MS&E 472 – Entrepreneurial Thought Leaders

Guest: Noam Wasserman, The Founder’s Dilemmas

  • Book: The Founder’s Dilemmas: Anticipating and Avoiding the Pitfalls That Can Sink a Startup (Kauffman Foundation Series on Innovation and Entrepreneurship)
    • “Drawing on a decade of research, Noam Wasserman reveals the common pitfalls founders face and how to avoid them. He looks at whether it is a good idea to cofound with friends or relatives, how and when to split the equity within the founding team, and how to recognize when a successful founder-CEO should exit or be fired. Wasserman explains how to anticipate, avoid, or recover from disastrous mistakes that can splinter a founding team, strip founders of control, and leave founders without a financial payoff for their hard work and innovative ideas. He highlights the need at each step to strike a careful balance between controlling the startup and attracting the best resources to grow it, and demonstrates why the easy short-term choice is often the most perilous in the long term.
    • The Founder’s Dilemmas draws on the inside stories of founders like Evan Williams of Twitter and Tim Westergren of Pandora, while mining quantitative data on almost ten thousand founders.”
  • Startup failure reasons:
    • 35% related to product-market-fit (product mgmt, functional mgmt, market problems)
    • 65% people problems (interpersonal tensions, between founders and/or with hired employees)
  • Data on 10,000 founders
  • Core founder dilemmas
    • When to found? – core founder
    • Building the team (co-founders)
      • More than 50% of startups have co-founders who know socially (friends & family), but not professionally
        • Paradoxically, data shows despite of these social ties, these founder teams are more likely to break down
      • Founder teams that start with seeking decision making consensus, co-CEO setups, one-founder-one-vote struggle with adjusting to needed role divisions later
      • Relationships-roles-rewards tension: co-founding with your best friend on consensus model -> can’t go and say you want 60% of stock
      • 73% of startups split equity between founders in the first month on a static agreement
        • 33% equal split
        • 12% near-equal (1-10% diff)
        • 15% moderate gap (11-20%)
        • 19% large gap (21-40%)
        • 21% huge gap (>40%)
      • Can you really do a static contract? Is the strategy stabilised, business model set? Roles & skill requirements known?
        • Founder time commitment, personal uncertainties?
        • “just because you’re founding, doesn’t mean life events will stop happening to you”
      • Conditional contracts listing commitment (full- or part-time?), milestones as if-then decision trees, with buyout terms as the worst case scenario
    • New-Venture hiring
    • Beyond the team (investors, partners)
      • Board control as investment consideration
      • 50 months from founding less than 50% of founders are still in the business, in 100 months: 25% left
        • 73% of that are firings
      • Control vs financial tradeoff: 52% more value retained by founders who give up both CEO and board control
        • Do you want to be the King or Rich?
    • Exit dilemmas

CS547: Human-Computer Interaction Seminar

Note: full archive of videos for this course available here.

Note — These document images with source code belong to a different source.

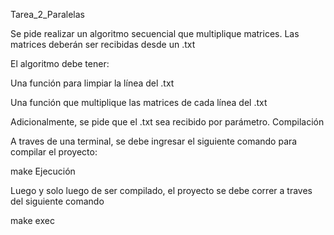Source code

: Tarea_2_Paralelas

Se pide realizar un algoritmo secuencial que multiplique matrices. Las matrices deberán ser recibidas desde un .txt

El algoritmo debe tener:

Una función para limpiar la línea del .txt

Una función que multiplique las matrices de cada línea del .txt

Adicionalmente, se pide que el .txt sea recibido por parámetro.
Compilación

A traves de una terminal, se debe ingresar el siguiente comando para compilar el proyecto:

make
Ejecución

Luego y solo luego de ser compilado, el proyecto se debe correr a traves del siguiente comando

make exec
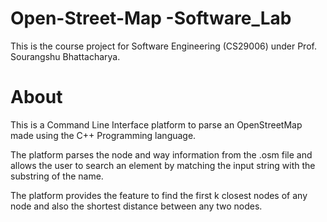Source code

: # Open-Street-Map -Software_Lab
This is the course project for Software Engineering (CS29006) under Prof. Sourangshu
Bhattacharya.
# About
This is a Command Line Interface platform to parse an OpenStreetMap made using the C++
Programming language.

The platform parses the node and way information from the .osm file and allows the user to search
an element by matching the input string with the substring of the name.

The platform provides the feature to find the first k closest nodes of any node and also the shortest
distance between any two nodes.



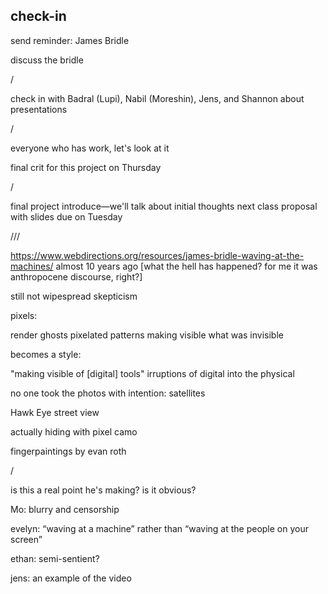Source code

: ## check-in

send reminder: James Bridle

discuss the bridle

/

check in with Badral (Lupi), Nabil (Moreshin), Jens, and Shannon about presentations

/

everyone who has work, let's look at it

final crit for this project on Thursday

/


final project introduce—we'll talk about initial thoughts next class
proposal with slides due on Tuesday


///


https://www.webdirections.org/resources/james-bridle-waving-at-the-machines/
almost 10 years ago
[what the hell has happened? for me it was anthropocene discourse, right?]

still not wipespread skepticism


pixels:

render ghosts
pixelated patterns
making visible what was invisible


becomes a style:

"making visible of [digital] tools"
irruptions of digital into the physical



no one took the photos with intention:
satellites


Hawk Eye
street view


actually hiding with pixel camo


fingerpaintings by evan roth


/

is this a real point he's making? is it obvious?


Mo:
blurry and censorship

evelyn:
“waving at a machine” rather than “waving at the people on your screen”


ethan:
semi-sentient?


jens:
an example of the video
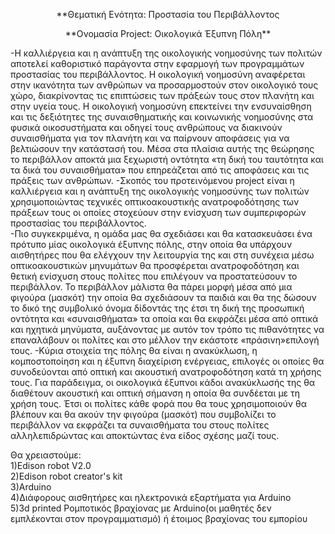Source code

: <p align="center"> 
**Θεματική Ενότητα: Προστασία του Περιβάλλοντος 
</p>
<p align="center"> 
**Ονομασία Project: Οικολογικά Έξυπνη Πόλη**
</p>

-Η καλλιέργεια και η ανάπτυξη της οικολογικής νοημοσύνης των πολιτών  αποτελεί καθοριστικό παράγοντα στην εφαρμογή των προγραμμάτων προστασίας του περιβάλλοντος. Η οικολογική νοημοσύνη αναφέρεται στην ικανότητα των ανθρώπων να προσαρμοστούν στον οικολογικό τους χώρο, διακρίνοντας τις επιπτώσεις των πράξεών τους στον πλανήτη και στην υγεία τους. Η οικολογική νοημοσύνη επεκτείνει την ενσυναίσθηση και τις δεξιότητες της συναισθηματικής και κοινωνικής νοημοσύνης στα φυσικά οικοσυστήματα  και οδηγεί τους ανθρώπους να διακινούν συναισθήματα για τον πλανήτη και να παίρνουν αποφάσεις για να βελτιώσουν την κατάστασή του. Μέσα στα πλαίσια αυτής της θεώρησης το περιβάλλον αποκτά μια ξεχωριστή οντότητα «τη δική του ταυτότητα και τα δικά του συναισθήματα» που επηρεάζεται από τις αποφάσεις και τις πράξεις των ανθρώπων. 
-Σκοπός του προτεινόμενου project είναι η καλλιέργεια και η ανάπτυξη της οικολογικής νοημοσύνης των πολιτών χρησιμοποιώντας τεχνικές οπτικοακουστικής ανατροφοδότησης των πράξεων τους οι οποίες στοχεύουν στην ενίσχυση των συμπεριφορών προστασίας του περιβάλλοντος.  
-Πιο συγκεκριμένα, η ομάδα μας θα σχεδιάσει και θα κατασκευάσει ένα πρότυπο μίας οικολογικά έξυπνης πόλης, στην οποία θα υπάρχουν αισθητήρες που θα ελέγχουν την λειτουργία της και στη συνέχεια μέσω οπτικοακουστικών μηνυμάτων θα προσφέρεται ανατροφοδότηση και θετική ενίσχυση στους πολίτες που επιλέγουν να προστατεύσουν το περιβάλλον. Το περιβάλλον μάλιστα θα πάρει μορφή μέσα από μια φιγούρα (μασκότ) την οποία θα σχεδιάσουν τα παιδιά και θα της δώσουν το δικό της συμβολικό όνομα δίδοντάς της έτσι τη δική της προσωπική οντότητα και «συναισθήματα» τα οποία και θα εκφράζει μέσα από οπτικά και ηχητικά μηνύματα, αυξάνοντας με αυτόν τον τρόπο τις πιθανότητες να επαναλάβουν οι πολίτες και στο μέλλον την εκάστοτε «πράσινη»επιλογή τους. 
-Κύρια στοιχεία της πόλης θα είναι η ανακύκλωση, η κομποστοποίηση και η έξυπνη διαχείριση ενέργειας, επιλογές οι οποίες θα συνοδεύονται από οπτική και ακουστική ανατροφοδότηση κατά τη χρήσης τους. Για παράδειγμα, οι οικολογικά έξυπνοι κάδοι ανακύκλωσής της θα διαθέτουν ακουστική και οπτική σήμανση η οποία θα συνδέεται με τη χρήση τους. Έτσι οι πολίτες κάθε φορά που θα τους χρησιμοποιούν θα βλέπουν και θα ακούν την φιγούρα (μασκότ)  που συμβολίζει το περιβάλλον να εκφράζει τα συναισθήματα του στους πολίτες αλληλεπιδρώντας και αποκτώντας ένα είδος σχέσης μαζί τους.  

Θα χρειαστούμε:
<br />1)Edison robot V2.0
<br />2)Edison robot creator's kit
<br />3)Arduino
<br />4)Διάφορους αισθητήρες και ηλεκτρονικά εξαρτήματα για Arduino
<br />5)3d printed Ρομποτικός βραχίονας με Arduino(οι μαθητές δεν εμπλέκονται στον προγραμματισμό) ή έτοιμος βραχίονας του εμπορίου 
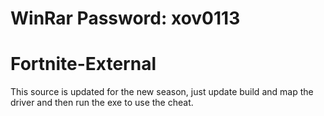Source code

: # WinRar Password: xov0113

# Fortnite-External
This source is updated for the new season, just update build and map the driver and then run the exe to use the cheat.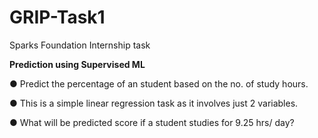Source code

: # GRIP-Task1
Sparks Foundation Internship task

**Prediction using Supervised ML** 

● Predict the percentage of an student based on the no. of study hours. 

● This is a simple linear regression task as it involves just 2 variables.

● What will be predicted score if a student studies for 9.25 hrs/ day?
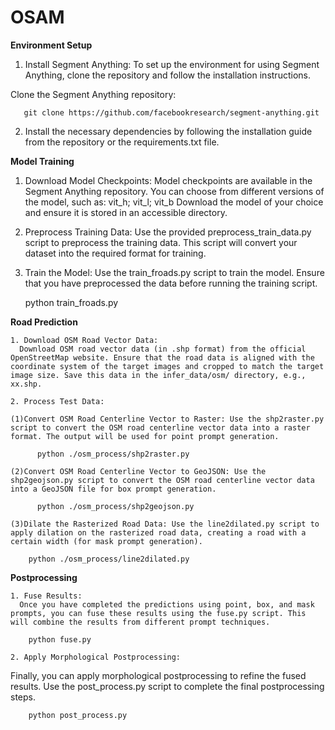 # OSAM
<b>Environment Setup</b>

  1. Install Segment Anything:
  To set up the environment for using Segment Anything, clone the repository and follow the installation instructions.
  
  Clone the Segment Anything repository:
  
	   git clone https://github.com/facebookresearch/segment-anything.git

  2. Install the necessary dependencies by following the installation guide from the repository or the requirements.txt file.

<b>Model Training</b>

  1. Download Model Checkpoints:
    Model checkpoints are available in the Segment Anything repository. You can choose from different versions of the model, such as: vit_h; vit_l; vit_b 
    Download the model of your choice and ensure it is stored in an accessible directory.

  2. Preprocess Training Data:
    Use the provided preprocess_train_data.py script to preprocess the training data. This script will convert your dataset into the required format for training.

  4. Train the Model:
    Use the train_froads.py script to train the model. Ensure that you have preprocessed the data before running the training script.
    
        python train_froads.py
      
<b>Road Prediction</b>
     
    1. Download OSM Road Vector Data:
      Download OSM road vector data (in .shp format) from the official OpenStreetMap website. Ensure that the road data is aligned with the coordinate system of the target images and cropped to match the target image size. Save this data in the infer_data/osm/ directory, e.g., xx.shp.
      
    2. Process Test Data:
    
    (1)Convert OSM Road Centerline Vector to Raster: Use the shp2raster.py script to convert the OSM road centerline vector data into a raster format. The output will be used for point prompt generation.
      
          python ./osm_process/shp2raster.py
      
    (2)Convert OSM Road Centerline Vector to GeoJSON: Use the shp2geojson.py script to convert the OSM road centerline vector data into a GeoJSON file for box prompt generation.
      
          python ./osm_process/shp2geojson.py
          
    (3)Dilate the Rasterized Road Data: Use the line2dilated.py script to apply dilation on the rasterized road data, creating a road with a certain width (for mask prompt generation).
      
        python ./osm_process/line2dilated.py

<b>Postprocessing</b>
     
    1. Fuse Results:
      Once you have completed the predictions using point, box, and mask prompts, you can fuse these results using the fuse.py script. This will combine the results from different prompt techniques.
        
        python fuse.py
      
    2. Apply Morphological Postprocessing:
Finally, you can apply morphological postprocessing to refine the fused results. Use the post_process.py script to complete the final postprocessing steps.
        
        python post_process.py
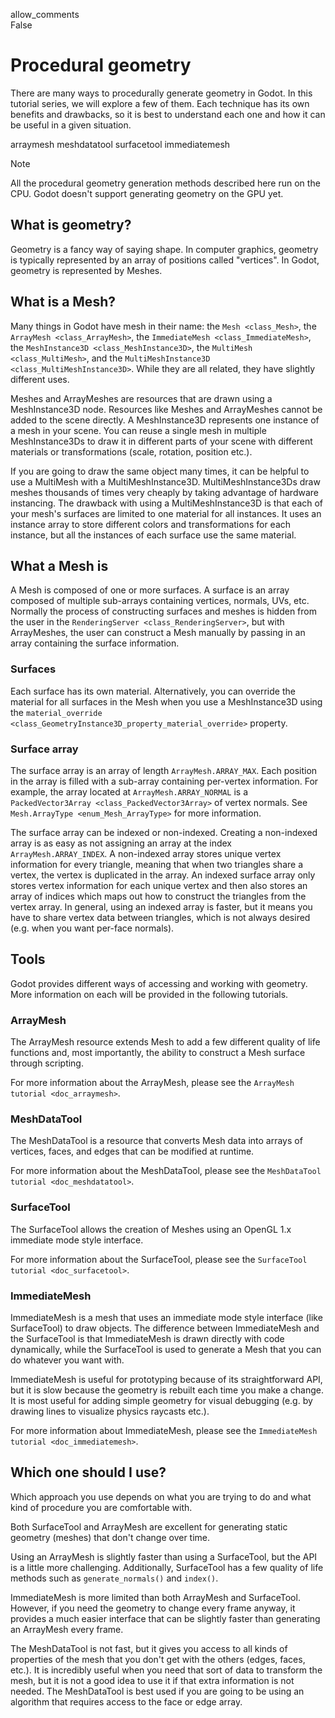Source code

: allow\_comments  
False

# Procedural geometry

There are many ways to procedurally generate geometry in Godot. In this
tutorial series, we will explore a few of them. Each technique has its
own benefits and drawbacks, so it is best to understand each one and how
it can be useful in a given situation.

arraymesh meshdatatool surfacetool immediatemesh

Note

All the procedural geometry generation methods described here run on the
CPU. Godot doesn't support generating geometry on the GPU yet.

## What is geometry?

Geometry is a fancy way of saying shape. In computer graphics, geometry
is typically represented by an array of positions called "vertices". In
Godot, geometry is represented by Meshes.

## What is a Mesh?

Many things in Godot have mesh in their name: the `Mesh <class_Mesh>`,
the `ArrayMesh <class_ArrayMesh>`, the `ImmediateMesh
<class_ImmediateMesh>`, the `MeshInstance3D <class_MeshInstance3D>`, the
`MultiMesh <class_MultiMesh>`, and the `MultiMeshInstance3D
<class_MultiMeshInstance3D>`. While they are all related, they have
slightly different uses.

Meshes and ArrayMeshes are resources that are drawn using a
MeshInstance3D node. Resources like Meshes and ArrayMeshes cannot be
added to the scene directly. A MeshInstance3D represents one instance of
a mesh in your scene. You can reuse a single mesh in multiple
MeshInstance3Ds to draw it in different parts of your scene with
different materials or transformations (scale, rotation, position etc.).

If you are going to draw the same object many times, it can be helpful
to use a MultiMesh with a MultiMeshInstance3D. MultiMeshInstance3Ds draw
meshes thousands of times very cheaply by taking advantage of hardware
instancing. The drawback with using a MultiMeshInstance3D is that each
of your mesh's surfaces are limited to one material for all instances.
It uses an instance array to store different colors and transformations
for each instance, but all the instances of each surface use the same
material.

## What a Mesh is

A Mesh is composed of one or more surfaces. A surface is an array
composed of multiple sub-arrays containing vertices, normals, UVs, etc.
Normally the process of constructing surfaces and meshes is hidden from
the user in the `RenderingServer <class_RenderingServer>`, but with
ArrayMeshes, the user can construct a Mesh manually by passing in an
array containing the surface information.

### Surfaces

Each surface has its own material. Alternatively, you can override the
material for all surfaces in the Mesh when you use a MeshInstance3D
using the
`material_override <class_GeometryInstance3D_property_material_override>`
property.

### Surface array

The surface array is an array of length `ArrayMesh.ARRAY_MAX`. Each
position in the array is filled with a sub-array containing per-vertex
information. For example, the array located at `ArrayMesh.ARRAY_NORMAL`
is a `PackedVector3Array <class_PackedVector3Array>` of vertex normals.
See `Mesh.ArrayType <enum_Mesh_ArrayType>` for more information.

The surface array can be indexed or non-indexed. Creating a non-indexed
array is as easy as not assigning an array at the index
`ArrayMesh.ARRAY_INDEX`. A non-indexed array stores unique vertex
information for every triangle, meaning that when two triangles share a
vertex, the vertex is duplicated in the array. An indexed surface array
only stores vertex information for each unique vertex and then also
stores an array of indices which maps out how to construct the triangles
from the vertex array. In general, using an indexed array is faster, but
it means you have to share vertex data between triangles, which is not
always desired (e.g. when you want per-face normals).

## Tools

Godot provides different ways of accessing and working with geometry.
More information on each will be provided in the following tutorials.

### ArrayMesh

The ArrayMesh resource extends Mesh to add a few different quality of
life functions and, most importantly, the ability to construct a Mesh
surface through scripting.

For more information about the ArrayMesh, please see the
`ArrayMesh tutorial <doc_arraymesh>`.

### MeshDataTool

The MeshDataTool is a resource that converts Mesh data into arrays of
vertices, faces, and edges that can be modified at runtime.

For more information about the MeshDataTool, please see the
`MeshDataTool tutorial <doc_meshdatatool>`.

### SurfaceTool

The SurfaceTool allows the creation of Meshes using an OpenGL 1.x
immediate mode style interface.

For more information about the SurfaceTool, please see the
`SurfaceTool tutorial <doc_surfacetool>`.

### ImmediateMesh

ImmediateMesh is a mesh that uses an immediate mode style interface
(like SurfaceTool) to draw objects. The difference between ImmediateMesh
and the SurfaceTool is that ImmediateMesh is drawn directly with code
dynamically, while the SurfaceTool is used to generate a Mesh that you
can do whatever you want with.

ImmediateMesh is useful for prototyping because of its straightforward
API, but it is slow because the geometry is rebuilt each time you make a
change. It is most useful for adding simple geometry for visual
debugging (e.g. by drawing lines to visualize physics raycasts etc.).

For more information about ImmediateMesh, please see the
`ImmediateMesh tutorial <doc_immediatemesh>`.

## Which one should I use?

Which approach you use depends on what you are trying to do and what
kind of procedure you are comfortable with.

Both SurfaceTool and ArrayMesh are excellent for generating static
geometry (meshes) that don't change over time.

Using an ArrayMesh is slightly faster than using a SurfaceTool, but the
API is a little more challenging. Additionally, SurfaceTool has a few
quality of life methods such as `generate_normals()` and `index()`.

ImmediateMesh is more limited than both ArrayMesh and SurfaceTool.
However, if you need the geometry to change every frame anyway, it
provides a much easier interface that can be slightly faster than
generating an ArrayMesh every frame.

The MeshDataTool is not fast, but it gives you access to all kinds of
properties of the mesh that you don't get with the others (edges, faces,
etc.). It is incredibly useful when you need that sort of data to
transform the mesh, but it is not a good idea to use it if that extra
information is not needed. The MeshDataTool is best used if you are
going to be using an algorithm that requires access to the face or edge
array.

Guest speaker: Panos Ipeirotis (NYU Stern School of Business), Crowdsourcing: Achieving Data Quality With Imperfect Humans – @ipeirotis

  • Blog: Behind Enemy Lines -> Computer Scientist in Business School
  • Problem: building complex targeting models _fast_  – plain linguistic analysis not enough
    • Ex: plane ads next to articles near crast inappropriate; FDA banning drug ad placement next to swine flu coverage
    • AdSafe “adult web site classifier”: asking people to categorise sites in four buckets (general audience .. porn)
      • Undergrad: 200 siters / hr, cost $15/h
      • Amazon Mechanical Turk: 2500 sites/hr, cost $12
      • BUT: quality dropping enormously and checking/fixing very expensive, manual
  • Expectation Maximization Estimation: establish “correct” labels by majority vote, estimate error rates for workers & weigh worker rates by quality
    • Weigh down the answers of those who more often diverge from group
    • Algorithm not novel, invented in 1979 with doctors & interns
    • Challenge 1: spammers figure it out (0% * 85% + 100% * 15% = 15% spammer error rate is lower than good user: 85% * 20% + 85% + 20% = 20%)
    • Challenge 2: human biases – what is offensive and what is not depends on role, culture, etc
  • Establish a quality score, a scalar measure that distinguishes spammers with unpredictable (random, constant) answers to any question from humans whose biases a predictable on data (e.g when answering A, spammer can mean anything, but a biased human means consistently B compared to peers)
  • Quality-sensitive payment
    • Set goal: $1 for 90%
    • For workers above: full pay
    • For others: payment divided with redundancy needed to reach goal (3 workers for 90% => $0.33 pay)
  • Fair to reimburse for difference in past work quality as the understanding of quality improves
    • Reduces churn!
  • “Google bias” – people submit URLs that you already know about being bad
    • Beat the Machine: incentive to find URLs classifiers fail on – $1 if you beat the machine, $0.001 if you don’t
  • Difference between “unknown unknowns” & “known unknowns”
    • e.g multilingual porn – once a new domain is submitted, it could be expected that derivatives in different languages also exist / are offensive
    • Reduce rewards based on classifier confidence
  • Crowdsourcing workers behave like mice – cognitive reward system similar to food pellets:
    • Bad answers introduce probabilistic nuisances: delays between tasks, timeouts
    • Good answers introduce variety, change, visible improvements
    • See: Misery module for Drupal
    • Spammers witnessed to drop extra quickly and move on… and 15-20% spammers start submitting good work!
  • Book: Kahneman’s Thinking, Fast and Slow (again!)
  • Modern-day slot machine: email. People check it constantly because sometimes it pays out… and most of the time it does not.

Guest speaker: Balaji Prabhakar (EE/CS department, Stanford): Societal Networks

  • Societal networks
    • meeting point of tech, policy & economics
    • vital for society, ex: transportation, healthcare, energy, recycling, …
  • Less than 2% of US passenger miles in public transportation
    • 48% SG, 94% HK
  • Turning small awards for good behaviour into a lottery
    • $0.05 per each empty can returned to recycling VS 1/2000 chance of getting $100?
  • An experiment in some provinces of China (and Taiwan?), every VAT receipt is a lottery ticket
  • Stanford Congestion and Parking Relief Incentives: https://stanfordcapri.org/
    • Commute at off-peak hours, earn credits, redeem for rewards

CS207 – Software Economics (Wiederhold)

  • For Pareto optimal operations consider the investment lags
    • Inhouse hiring vs contractors/outsourcing
    • Private hosting vs cloud services
    • Organic growth vs acquisitions
    • New technology development vs more marketing for existing products
    • The surrogate of value of speeding IP generation up is income, not cost
  • Counterintuitively: startups have a longer lag than established companies
    • Latter can ramp up their resource spending faster
    • NB! Presumes similar product complexity, start-ups looking faster is a function of scaled-down scope of MVP + later iteration?